He absent-mindedly looked toward the door and suddenly remembered her, now indeed, perceiving the image of that other woman, filled with pride and fear, literally inserted into the sac of an otter, who was turning its head as if looking for him. She’s unique, he thought. He also thought that only an imbecile could have that thought.
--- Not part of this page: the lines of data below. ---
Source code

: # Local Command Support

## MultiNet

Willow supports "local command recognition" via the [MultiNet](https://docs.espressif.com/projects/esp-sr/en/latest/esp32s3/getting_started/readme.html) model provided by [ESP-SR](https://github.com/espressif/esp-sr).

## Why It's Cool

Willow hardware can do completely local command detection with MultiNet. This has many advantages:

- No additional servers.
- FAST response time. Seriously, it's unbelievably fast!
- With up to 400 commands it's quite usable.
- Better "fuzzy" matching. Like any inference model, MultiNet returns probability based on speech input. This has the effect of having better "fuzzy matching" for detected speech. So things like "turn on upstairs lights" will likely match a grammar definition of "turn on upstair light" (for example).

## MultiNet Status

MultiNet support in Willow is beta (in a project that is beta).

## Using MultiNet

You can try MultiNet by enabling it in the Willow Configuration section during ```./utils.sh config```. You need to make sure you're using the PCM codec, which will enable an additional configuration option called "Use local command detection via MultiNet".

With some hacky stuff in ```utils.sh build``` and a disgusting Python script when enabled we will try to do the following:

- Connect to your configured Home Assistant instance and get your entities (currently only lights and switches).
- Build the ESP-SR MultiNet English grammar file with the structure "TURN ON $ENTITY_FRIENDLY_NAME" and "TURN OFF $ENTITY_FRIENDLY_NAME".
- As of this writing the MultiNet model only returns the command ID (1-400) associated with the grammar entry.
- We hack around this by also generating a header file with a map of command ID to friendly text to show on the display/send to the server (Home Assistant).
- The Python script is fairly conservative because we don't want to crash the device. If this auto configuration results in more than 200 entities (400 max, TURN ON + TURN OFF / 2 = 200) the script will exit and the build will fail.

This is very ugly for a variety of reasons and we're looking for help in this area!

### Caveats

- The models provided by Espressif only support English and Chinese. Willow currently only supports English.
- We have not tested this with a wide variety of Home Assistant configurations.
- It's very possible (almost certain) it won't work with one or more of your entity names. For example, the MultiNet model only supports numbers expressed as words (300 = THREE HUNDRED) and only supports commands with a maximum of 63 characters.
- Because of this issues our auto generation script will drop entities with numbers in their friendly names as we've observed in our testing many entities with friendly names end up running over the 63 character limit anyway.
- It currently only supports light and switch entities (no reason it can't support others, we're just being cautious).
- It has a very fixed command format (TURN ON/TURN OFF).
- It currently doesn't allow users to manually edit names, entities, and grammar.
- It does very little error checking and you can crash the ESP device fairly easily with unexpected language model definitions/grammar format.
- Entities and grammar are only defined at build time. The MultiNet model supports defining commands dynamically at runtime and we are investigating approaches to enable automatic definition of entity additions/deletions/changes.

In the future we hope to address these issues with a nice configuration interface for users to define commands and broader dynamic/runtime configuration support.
She finally saw him, made an idle gesture of regained familiarity, and approached coughing through the smoke.8
“What a place. Oscar!”
He extended his hand to her and suddenly found that he was subject to the unspeakable of that old contact. Only a second, but I could recognize it all. As if instead of those long fingers, more defenseless than ever, an already powerless era that was collapsing, abolished, was taking root at the last available minute.
“I thought that…”
She didn’t say it. It was to concoct nostalgia and it wasn’t like that. The nostalgia had begun now.
“That was something else. And I liked it. But that era has already ended. We’re serious, aren’t we? All the cafés in the world are the same, but we’re much too old to notice it. Don’t you feel that way?”
She was talking with a serious and condescending air, showing herself to everyone and hiding from him, as if she had prepared the boring speech and had been persistent in doing so. Oscar couldn’t help smiling, mocking himself a little, and she became defensive. There was something obscene, inexplicable about her smile.
- Through the smoke, exactly. But it wasn’t in the café, it was at the port. I went to wait for her (Miguel had informed me) but I arrived late and when she descended from the boat I saw her through the smoke below that was coming out of an open shed or storeroom, I don’t know exactly. It’s true that then it appeared as if she was advancing forward, like so many other times in Montevideo, through the smoke of the smokers. The dialogue which follows, with its closeness, took place in the inspection hall (where the respective official so strongly expressed his jealousy that he set some delightful black panties on fire) and in the taxi (where I realized that indeed things had changed).
“No, I don’t feel it. You should keep in mind that I’ve continued alone. That’s important. No one jerked me out of an environment.9
- I think that if I had told her this she would have slapped me. But I wasn’t lacking the desire. This type of vengeance (the writing of it in the story, because in reality I didn’t dare) depresses me.
She pressed her lips together, without anger or consternation; a kind of new tic which he didn’t recognize. He couldn’t understand that it would have started like that, without fear of deceiving him, stubbornly hitting upon a philosophy of swapping.
“Andrés removed me.”10
- That is to say, Miguel. I chose this name by opening a page of the telephone book at random. It is a response to the third attempt. The first two were Abraham and Cornelio, which were eliminated for obvious reasons.
Yes, more or less. That was the beginning. Andrés exactly like him, but with the eyes of a tame ox. Andrés who never closed his fists. Andrés, who allowed his arms to drop.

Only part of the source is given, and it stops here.